Modern Times :

A la sortie des engrenages de la machine, Charlot renaît à la vie et exécute un ballet fantaisiste et endiablé grâce à un changement musical notoire. Chaplin passe du registre grave à une musique légère saluée de pépiements d’oiseaux. La musique de couleur classique savamment orchestrée à partir d’instruments à vents et à cordes ponctue les gestes syncopés de Charlot serrant de manière loufoque et échevelée les écrous sur la chaîne mais aussi le nez de ses collègues. Les notes aiguës et détachées soulignent la chorégraphie aérienne de Charlot. Des instruments à vent détachent de manière tranchée les moments où il s’apprête à poursuivre les femmes, attiré par leurs boutons de vêtements en forme d’écrous. La première poursuite se fait sur le tempo d’une valse légère qui met en relief les intentions de séducteur de Charlot mais qui vient en contrepoint de la frayeur de la jeune femme. En revanche, la deuxième poursuite se fait sur le mode du fox-trott endiablé et en accélérant le mouvement rend compte du comique de situation. Charlot est à ce moment-là dans la lignée des comédies sennettiennes.

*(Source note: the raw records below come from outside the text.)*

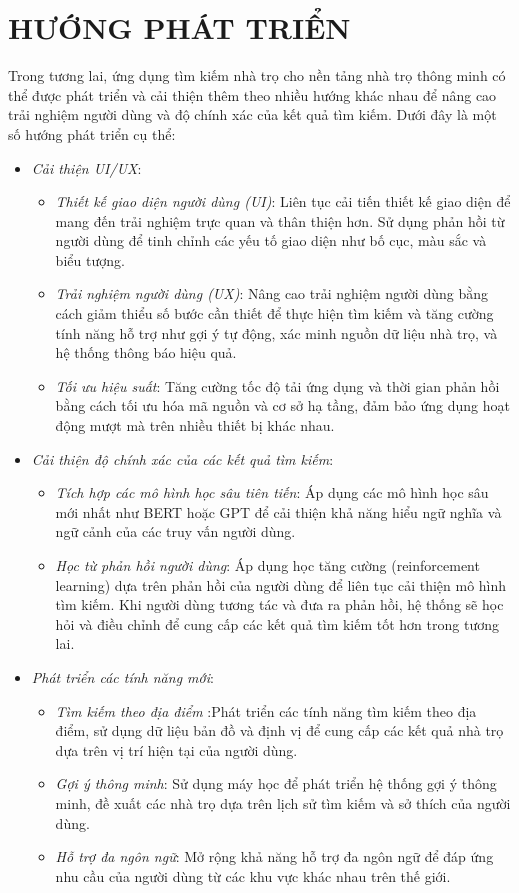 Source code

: \section{HƯỚNG PHÁT TRIỂN}
\hspace*{1cm}  Trong tương lai, ứng dụng tìm kiếm nhà trọ cho nền tảng nhà trọ thông minh có thể được phát triển và cải thiện thêm theo nhiều hướng khác nhau để nâng cao trải nghiệm người dùng và độ chính xác của kết quả tìm kiếm. Dưới đây là một số hướng phát triển cụ thể:
\begin{itemize}
    \item \textit{Cải thiện UI/UX}:
    \begin{itemize}
        \item \textit{Thiết kế giao diện người dùng (UI)}: Liên tục cải tiến thiết kế giao diện để mang đến trải nghiệm trực quan và thân thiện hơn. Sử dụng phản hồi từ người dùng để tinh chỉnh các yếu tố giao diện như bố cục, màu sắc và biểu tượng.
        \item \textit{Trải nghiệm người dùng (UX)}: Nâng cao trải nghiệm người dùng bằng cách giảm thiểu số bước cần thiết để thực hiện tìm kiếm và tăng cường tính năng hỗ trợ như gợi ý tự động, xác minh nguồn dữ liệu nhà trọ, và hệ thống thông báo hiệu quả.
        \item \textit{Tối ưu hiệu suất}: Tăng cường tốc độ tải ứng dụng và thời gian phản hồi bằng cách tối ưu hóa mã nguồn và cơ sở hạ tầng, đảm bảo ứng dụng hoạt động mượt mà trên nhiều thiết bị khác nhau.
    \end{itemize}

    \item \textit{Cải thiện độ chính xác của các kết quả tìm kiếm}:
    \begin{itemize}
        \item \textit{Tích hợp các mô hình học sâu tiên tiến}: Áp dụng các mô hình học sâu mới nhất như BERT hoặc GPT để cải thiện khả năng hiểu ngữ nghĩa và ngữ cảnh của các truy vấn người dùng.
        \item \textit{Học từ phản hồi người dùng}: Áp dụng học tăng cường (reinforcement learning) dựa trên phản hồi của người dùng để liên tục cải thiện mô hình tìm kiếm. Khi người dùng tương tác và đưa ra phản hồi, hệ thống sẽ học hỏi và điều chỉnh để cung cấp các kết quả tìm kiếm tốt hơn trong tương lai.
    \end{itemize}

    \item \textit{Phát triển các tính năng mới}:
    \begin{itemize}
        \item \textit{Tìm kiếm theo địa điểm} :Phát triển các tính năng tìm kiếm theo địa điểm, sử dụng dữ liệu bản đồ và định vị để cung cấp các kết quả nhà trọ dựa trên vị trí hiện tại của người dùng.
        \item \textit{Gợi ý thông minh}: Sử dụng máy học để phát triển hệ thống gợi ý thông minh, đề xuất các nhà trọ dựa trên lịch sử tìm kiếm và sở thích của người dùng.
        \item \textit{Hỗ trợ đa ngôn ngữ}: Mở rộng khả năng hỗ trợ đa ngôn ngữ để đáp ứng nhu cầu của người dùng từ các khu vực khác nhau trên thế giới.
    \end{itemize}


\end{itemize}
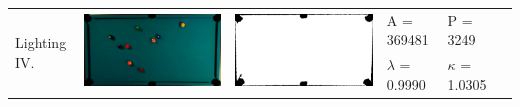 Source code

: \begin{tabular}{|l|c|c|l|l|c|}
\multirow{2}{*}{Lighting IV.} & \multirow{2}{*}{\includegraphics[scale=0.05]{../images/1/9_img.png}} & \multirow{2}{*}{\includegraphics[scale=0.05]{../images/1/9_mask.png}} & A = 369481 & P = 3249 & \multirow{2}{*}{}\\ 
& & & $\lambda$ = 0.9990 & $\kappa$ = 1.0305 & \\
\hline


\end{tabular}
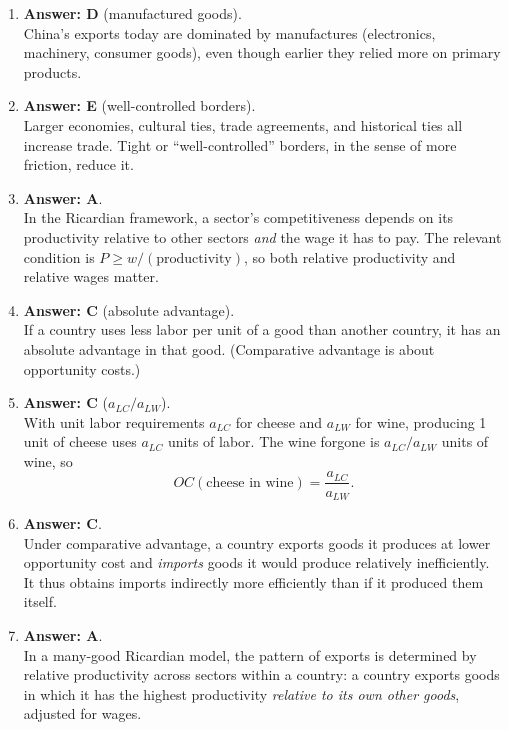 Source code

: \documentclass[12pt]{article}
\begin{document}
\begin{enumerate}[label=\textbf{\arabic*.}]
\item \textbf{Answer: D} (manufactured goods).\\
China’s exports today are dominated by manufactures (electronics, machinery, consumer goods), even though earlier they relied more on primary products.

\item \textbf{Answer: E} (well-controlled borders).\\
Larger economies, cultural ties, trade agreements, and historical ties all increase trade. Tight or “well-controlled” borders, in the sense of more friction, reduce it.

\item \textbf{Answer: A}.\\
In the Ricardian framework, a sector’s competitiveness depends on its productivity relative to other sectors \emph{and} the wage it has to pay. The relevant condition is $P \ge w/(\text{productivity})$, so both relative productivity and relative wages matter.

\item \textbf{Answer: C} (absolute advantage).\\
If a country uses less labor per unit of a good than another country, it has an absolute advantage in that good. (Comparative advantage is about opportunity costs.)

\item \textbf{Answer: C} ($a_{LC}/a_{LW}$).\\
With unit labor requirements $a_{LC}$ for cheese and $a_{LW}$ for wine, producing 1 unit of cheese uses $a_{LC}$ units of labor. The wine forgone is $a_{LC}/a_{LW}$ units of wine, so
\[
OC(\text{cheese in wine}) = \frac{a_{LC}}{a_{LW}}.
\]

\item \textbf{Answer: C}.\\
Under comparative advantage, a country exports goods it produces at lower opportunity cost and \emph{imports} goods it would produce relatively inefficiently. It thus obtains imports indirectly more efficiently than if it produced them itself.

\item \textbf{Answer: A}.\\
In a many-good Ricardian model, the pattern of exports is determined by relative productivity across sectors within a country: a country exports goods in which it has the highest productivity \emph{relative to its own other goods}, adjusted for wages.


\end{enumerate}
\end{document}
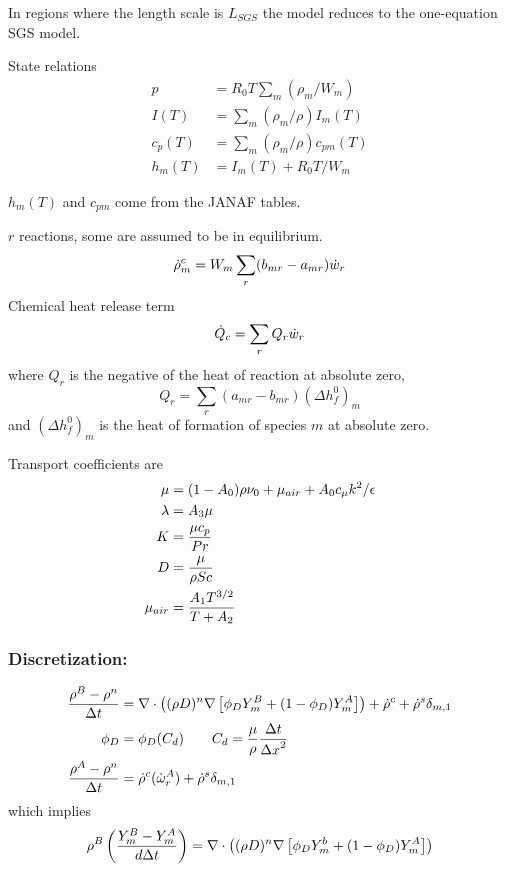 \documentclass[10pt]{article}
\begin{document}
In regions where the length scale is $L_{SGS}$ the model reduces to the one-equation SGS model.

State relations
\begin{align*}
   p &= R_0 T \sum_m (\rho_m/W_m) \\
  I(T) &= \sum_m (\rho_m/\rho) I_m(T) \\
  c_p(T) &= \sum_m (\rho_m/\rho) c_{pm}(T) \\
  h_m(T) &= I_m(T) + R_0 T /W_m
\end{align*}

$h_m(T)$ and $c_{pm}$ come from the JANAF tables.

$r$ reactions, some are assumed to be in equilibrium.
\[
  \dot{\rho}^c_m = W_m \sum_r  (b_{mr} - a_{mr}) \dot{w}_r 
\]
Chemical heat release term
\[
   \dot{Q}_c = \sum_r Q_r \dot{w}_r
\]
where $Q_r$ is the negative of the heat of reaction at absolute zero,
\[
 Q_r = \sum_r (a_{mr} -b_{mr}) (\Delta h_f^0)_m
\]
and $(\Delta h_f^0)_m$ is the heat of formation of species $m$ at absolute zero.

Transport coefficients are
\begin{align*}
  \mu & = (1-A_0) \rho \nu_0 + \mu_{air} + A_0 c_\mu k^2/\epsilon \\
  \lambda &= A_3 \mu \\
  K &= {\mu c_p \over Pr} \\
  D &= {\mu \over \rho Sc} \\
  \mu_{air} &= { A_1 T^{3/2} \over T+A_2}
\end{align*}


\subsubsection{Discretization:}

\begin{align}
    { \rho^B - \rho^n \over {\Delta t}} 
         & = \nabla\cdot\left(  (\rho D)^n \nabla\left[ \phi_D Y_m^B + (1-\phi_D) Y_m^A\right] \right)
              + \dot{\rho}^c + \dot{\rho}^s \delta_{m,1}  \\ 
   \phi_D &= \phi_D(C_d) \qquad C_d = {\mu\over \rho} {{\Delta t} \over {\Delta x}^2} \\
   {\rho^A-\rho^n \over {\Delta t}} &= \dot{\rho}^c( \dot{\omega}_r^A ) + \dot{\rho}^s \delta_{m,1} 
\end{align}
which implies
\[
    \rho^B \left({ Y_m^B - Y_m^A \over d{\Delta t}}\right)
         = \nabla\cdot\left(  (\rho D)^n \nabla\left[ \phi_D Y_m^b + (1-\phi_D) Y_m^A\right]\right)
\]   
\end{document}
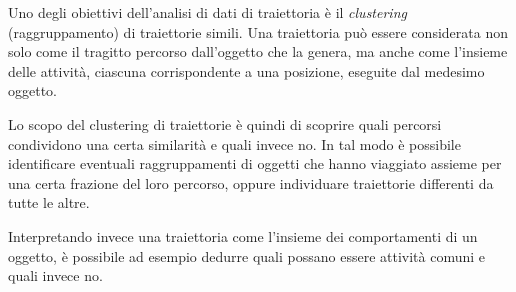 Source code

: Uno degli obiettivi dell'analisi di dati di traiettoria è il \textit{clustering} (raggruppamento) di traiettorie simili.
Una traiettoria può essere considerata non solo come il tragitto percorso dall'oggetto che la genera,
ma anche come l'insieme delle attività, ciascuna corrispondente a una posizione, eseguite dal medesimo oggetto.

Lo scopo del clustering di traiettorie è quindi di scoprire quali percorsi condividono una certa similarità e quali invece no.
In tal modo è possibile identificare eventuali raggruppamenti di oggetti che hanno viaggiato assieme per una certa frazione del loro percorso, oppure individuare
traiettorie differenti da tutte le altre.

Interpretando invece una traiettoria come l'insieme dei comportamenti di un oggetto,
è possibile ad esempio dedurre quali possano essere attività comuni e quali invece no.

Sur la musique de “Je cherche après Titine” écrite par Bertali, Maubon et Daniderff, Charlot pour la première fois fait entendre sa voix. Il chante dans un sabir hilarant en élaborant une pantomime parfaitement synchrone, réglée minutieusement sur le rythme de la musique. En outre Chaplin associe astucieusement, comme il l’avait déjà tenté dans City Lights (scène également de cabaret, ce qui facilite la technique d’insertion) la présence de l’orchestre dans l’image, source du son, comme au temps du muet et la réelle production du son sur la bande sonore. Cette fois-ci la musique peut être considérée comme intradiégétique. Le mime tire ainsi des effets plus drôles de la combinaison astucieuse de l’image et du son et s’en trouve grandit. « La musique est alors consubstantielle à l’image”, comme le suggère F. Bordat. je dirais même qu’ici elle est “consubstantielle” à Charlot lui-même.